My pastoral opinion is the “Never Divorce” stance IS idolatry.

God does not treat marriage the same way as these individuals treat marriage. Ending a marriage was always an option in God’s book in dealing with matters of adulterous sin.

He did not teach the nation of Israel to have adultery victims stay married to the adulterous. Instead, God taught the punishment was death for the adulterous and thereby the ending of the marriage (see Deuteronomy 22:22, Leviticus 20:10).

Marriage was not to be maintained at all costs or under every condition.

I wonder how many faithful spouses have been offered up on the idolatrous altar of “never divorce?” Personally, this is why I believe we see such destruction attached to such a position.

It is idolatry.

The marriage is worshiped over God and God’s clear call for repentance before reconciliation or forgiveness (e.g. Hebrews 10:26-27, Luke 17:3, etc).

So, it should not surprise us when we see the fruits of death associated with the worship of this idol.

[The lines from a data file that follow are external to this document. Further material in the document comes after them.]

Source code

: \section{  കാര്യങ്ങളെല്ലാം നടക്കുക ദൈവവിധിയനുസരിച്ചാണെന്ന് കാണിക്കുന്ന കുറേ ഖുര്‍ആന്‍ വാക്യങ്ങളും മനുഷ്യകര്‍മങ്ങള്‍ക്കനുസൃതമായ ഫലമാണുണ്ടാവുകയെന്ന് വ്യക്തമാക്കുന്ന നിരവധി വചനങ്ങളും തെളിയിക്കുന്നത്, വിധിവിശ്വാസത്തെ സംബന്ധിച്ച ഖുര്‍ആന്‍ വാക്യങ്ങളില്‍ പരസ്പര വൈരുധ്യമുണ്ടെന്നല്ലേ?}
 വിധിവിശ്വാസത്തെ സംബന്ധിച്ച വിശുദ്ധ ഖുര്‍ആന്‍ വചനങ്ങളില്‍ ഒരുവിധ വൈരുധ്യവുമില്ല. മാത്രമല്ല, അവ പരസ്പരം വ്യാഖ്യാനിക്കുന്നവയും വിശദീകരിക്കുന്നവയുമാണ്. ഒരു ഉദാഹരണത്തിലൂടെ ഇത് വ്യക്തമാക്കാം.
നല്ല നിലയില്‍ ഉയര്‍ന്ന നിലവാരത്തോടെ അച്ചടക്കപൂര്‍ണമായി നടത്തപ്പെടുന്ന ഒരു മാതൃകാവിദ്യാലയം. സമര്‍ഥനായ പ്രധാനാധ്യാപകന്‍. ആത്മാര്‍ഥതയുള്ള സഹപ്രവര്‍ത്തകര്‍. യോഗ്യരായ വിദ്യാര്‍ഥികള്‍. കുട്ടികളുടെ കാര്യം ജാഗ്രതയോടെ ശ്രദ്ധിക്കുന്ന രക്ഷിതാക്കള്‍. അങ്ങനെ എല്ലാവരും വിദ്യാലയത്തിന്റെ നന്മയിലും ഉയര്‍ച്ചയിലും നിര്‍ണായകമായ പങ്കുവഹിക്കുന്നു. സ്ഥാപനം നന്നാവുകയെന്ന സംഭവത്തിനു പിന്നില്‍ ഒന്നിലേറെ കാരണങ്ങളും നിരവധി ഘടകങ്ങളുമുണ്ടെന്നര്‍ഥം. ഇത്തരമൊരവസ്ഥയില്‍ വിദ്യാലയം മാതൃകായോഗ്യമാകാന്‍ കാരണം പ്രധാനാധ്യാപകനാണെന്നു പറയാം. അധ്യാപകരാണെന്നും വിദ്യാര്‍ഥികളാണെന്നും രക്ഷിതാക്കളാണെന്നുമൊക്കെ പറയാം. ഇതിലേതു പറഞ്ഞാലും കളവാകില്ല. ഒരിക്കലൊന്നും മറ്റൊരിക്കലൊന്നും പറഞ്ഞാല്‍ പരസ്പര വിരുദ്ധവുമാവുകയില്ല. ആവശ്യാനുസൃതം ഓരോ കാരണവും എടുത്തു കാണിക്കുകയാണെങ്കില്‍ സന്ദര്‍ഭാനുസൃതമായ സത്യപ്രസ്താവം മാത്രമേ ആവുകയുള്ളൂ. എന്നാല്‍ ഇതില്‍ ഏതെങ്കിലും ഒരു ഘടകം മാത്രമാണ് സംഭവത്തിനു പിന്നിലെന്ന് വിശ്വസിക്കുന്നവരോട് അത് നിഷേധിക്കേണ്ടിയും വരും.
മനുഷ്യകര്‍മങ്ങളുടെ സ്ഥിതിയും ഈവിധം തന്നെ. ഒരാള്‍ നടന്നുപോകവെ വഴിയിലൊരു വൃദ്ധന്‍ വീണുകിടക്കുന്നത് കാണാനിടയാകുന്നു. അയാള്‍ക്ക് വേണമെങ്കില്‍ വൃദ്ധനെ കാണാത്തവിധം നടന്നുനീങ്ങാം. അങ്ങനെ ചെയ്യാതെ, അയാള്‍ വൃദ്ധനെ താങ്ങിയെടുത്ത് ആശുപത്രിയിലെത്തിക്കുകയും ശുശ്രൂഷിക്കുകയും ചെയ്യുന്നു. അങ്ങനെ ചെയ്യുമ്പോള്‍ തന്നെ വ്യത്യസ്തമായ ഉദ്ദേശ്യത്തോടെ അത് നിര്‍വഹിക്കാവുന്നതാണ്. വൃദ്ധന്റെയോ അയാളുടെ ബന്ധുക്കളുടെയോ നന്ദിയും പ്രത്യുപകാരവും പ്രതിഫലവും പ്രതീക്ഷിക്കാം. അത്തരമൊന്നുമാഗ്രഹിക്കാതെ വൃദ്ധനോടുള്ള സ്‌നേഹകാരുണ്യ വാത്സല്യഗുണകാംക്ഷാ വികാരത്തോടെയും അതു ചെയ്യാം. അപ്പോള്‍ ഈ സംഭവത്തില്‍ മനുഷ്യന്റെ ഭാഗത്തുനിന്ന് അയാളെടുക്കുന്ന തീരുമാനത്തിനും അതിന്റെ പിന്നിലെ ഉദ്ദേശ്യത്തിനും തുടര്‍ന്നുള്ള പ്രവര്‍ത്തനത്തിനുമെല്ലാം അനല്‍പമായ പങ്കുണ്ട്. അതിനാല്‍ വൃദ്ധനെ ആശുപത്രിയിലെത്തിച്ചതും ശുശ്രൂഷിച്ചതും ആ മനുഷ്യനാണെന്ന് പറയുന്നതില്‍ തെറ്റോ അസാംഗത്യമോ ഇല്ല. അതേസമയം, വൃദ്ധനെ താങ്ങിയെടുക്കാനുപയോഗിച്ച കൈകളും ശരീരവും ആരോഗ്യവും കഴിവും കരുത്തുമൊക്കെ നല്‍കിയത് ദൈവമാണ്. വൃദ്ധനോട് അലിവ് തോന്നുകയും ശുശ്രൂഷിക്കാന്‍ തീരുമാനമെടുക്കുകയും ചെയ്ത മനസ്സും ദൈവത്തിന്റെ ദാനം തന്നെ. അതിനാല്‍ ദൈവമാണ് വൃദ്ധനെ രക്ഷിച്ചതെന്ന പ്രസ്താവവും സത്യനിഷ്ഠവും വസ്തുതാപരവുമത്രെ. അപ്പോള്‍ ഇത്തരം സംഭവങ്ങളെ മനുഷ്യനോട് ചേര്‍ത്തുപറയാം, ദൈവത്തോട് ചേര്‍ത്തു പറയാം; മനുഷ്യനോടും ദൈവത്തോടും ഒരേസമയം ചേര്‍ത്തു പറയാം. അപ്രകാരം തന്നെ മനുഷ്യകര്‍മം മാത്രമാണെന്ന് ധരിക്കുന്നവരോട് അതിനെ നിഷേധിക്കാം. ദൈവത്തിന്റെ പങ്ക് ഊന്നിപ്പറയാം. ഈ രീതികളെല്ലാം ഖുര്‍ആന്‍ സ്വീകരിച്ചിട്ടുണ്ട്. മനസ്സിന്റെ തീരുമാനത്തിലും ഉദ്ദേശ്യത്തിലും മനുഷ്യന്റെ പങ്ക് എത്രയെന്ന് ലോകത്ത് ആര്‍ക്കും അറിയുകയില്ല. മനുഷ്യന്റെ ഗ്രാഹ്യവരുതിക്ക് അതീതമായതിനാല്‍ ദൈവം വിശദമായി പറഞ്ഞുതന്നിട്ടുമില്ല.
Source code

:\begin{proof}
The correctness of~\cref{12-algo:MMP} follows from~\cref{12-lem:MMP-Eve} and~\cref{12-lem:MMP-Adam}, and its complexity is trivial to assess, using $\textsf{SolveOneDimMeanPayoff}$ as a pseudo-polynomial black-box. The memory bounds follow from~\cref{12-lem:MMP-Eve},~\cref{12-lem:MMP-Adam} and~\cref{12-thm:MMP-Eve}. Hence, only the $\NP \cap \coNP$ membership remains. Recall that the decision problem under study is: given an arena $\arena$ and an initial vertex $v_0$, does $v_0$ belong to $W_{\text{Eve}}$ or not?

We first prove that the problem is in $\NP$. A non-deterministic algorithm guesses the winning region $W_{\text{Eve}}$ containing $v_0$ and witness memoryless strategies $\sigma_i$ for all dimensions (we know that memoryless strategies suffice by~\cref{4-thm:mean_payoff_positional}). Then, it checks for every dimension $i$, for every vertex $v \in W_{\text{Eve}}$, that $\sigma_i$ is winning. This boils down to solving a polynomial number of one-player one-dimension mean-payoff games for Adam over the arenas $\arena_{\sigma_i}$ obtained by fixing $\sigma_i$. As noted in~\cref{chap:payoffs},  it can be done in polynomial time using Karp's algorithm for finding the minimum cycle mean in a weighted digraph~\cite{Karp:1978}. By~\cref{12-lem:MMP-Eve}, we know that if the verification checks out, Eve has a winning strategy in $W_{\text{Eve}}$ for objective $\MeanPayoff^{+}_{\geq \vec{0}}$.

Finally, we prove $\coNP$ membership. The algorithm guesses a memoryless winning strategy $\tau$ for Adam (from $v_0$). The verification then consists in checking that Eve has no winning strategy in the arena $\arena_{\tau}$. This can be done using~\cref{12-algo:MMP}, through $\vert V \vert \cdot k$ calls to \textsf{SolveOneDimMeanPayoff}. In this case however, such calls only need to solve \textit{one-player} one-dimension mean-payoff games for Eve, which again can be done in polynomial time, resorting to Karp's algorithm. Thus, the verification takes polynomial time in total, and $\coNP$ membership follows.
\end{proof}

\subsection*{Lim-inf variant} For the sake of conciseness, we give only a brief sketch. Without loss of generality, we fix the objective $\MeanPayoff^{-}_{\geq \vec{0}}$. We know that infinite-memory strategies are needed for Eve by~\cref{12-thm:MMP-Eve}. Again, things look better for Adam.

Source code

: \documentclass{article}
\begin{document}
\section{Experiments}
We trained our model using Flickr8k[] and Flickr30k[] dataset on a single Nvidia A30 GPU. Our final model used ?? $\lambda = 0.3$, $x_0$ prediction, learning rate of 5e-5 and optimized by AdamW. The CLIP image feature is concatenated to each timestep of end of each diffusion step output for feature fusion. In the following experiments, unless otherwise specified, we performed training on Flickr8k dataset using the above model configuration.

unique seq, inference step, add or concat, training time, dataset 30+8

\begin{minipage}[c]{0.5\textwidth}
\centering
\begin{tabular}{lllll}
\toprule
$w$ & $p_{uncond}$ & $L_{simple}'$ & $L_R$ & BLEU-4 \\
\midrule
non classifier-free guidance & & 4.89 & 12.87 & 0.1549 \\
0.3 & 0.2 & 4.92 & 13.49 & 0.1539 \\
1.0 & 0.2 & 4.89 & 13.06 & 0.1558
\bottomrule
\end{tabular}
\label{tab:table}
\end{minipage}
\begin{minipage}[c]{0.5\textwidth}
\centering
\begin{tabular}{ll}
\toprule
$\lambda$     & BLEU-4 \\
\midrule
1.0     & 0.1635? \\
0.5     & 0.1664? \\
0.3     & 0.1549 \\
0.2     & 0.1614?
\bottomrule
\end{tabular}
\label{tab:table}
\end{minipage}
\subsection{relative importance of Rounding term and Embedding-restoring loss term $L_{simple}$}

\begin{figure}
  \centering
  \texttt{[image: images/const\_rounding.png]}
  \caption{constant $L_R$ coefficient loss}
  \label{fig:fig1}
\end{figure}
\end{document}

God is life, not human marriage.

That said, I do not believe the remedy is the other extreme of divorce at will for any reason. That would be a sinful distortion of marriage as well.

God’s design for marriage was that it would be monogamous and for a lifetime. However, we live in a world of sin that means this ideal is not always achievable.

God recognized the reality of sin and its impact on the marriage institution as well providing the mercy for the victims of adulterous abuse to escape via divorce from the destruction due for the adulterous party (see Matthew 19:9).

*A version of this post ran previously.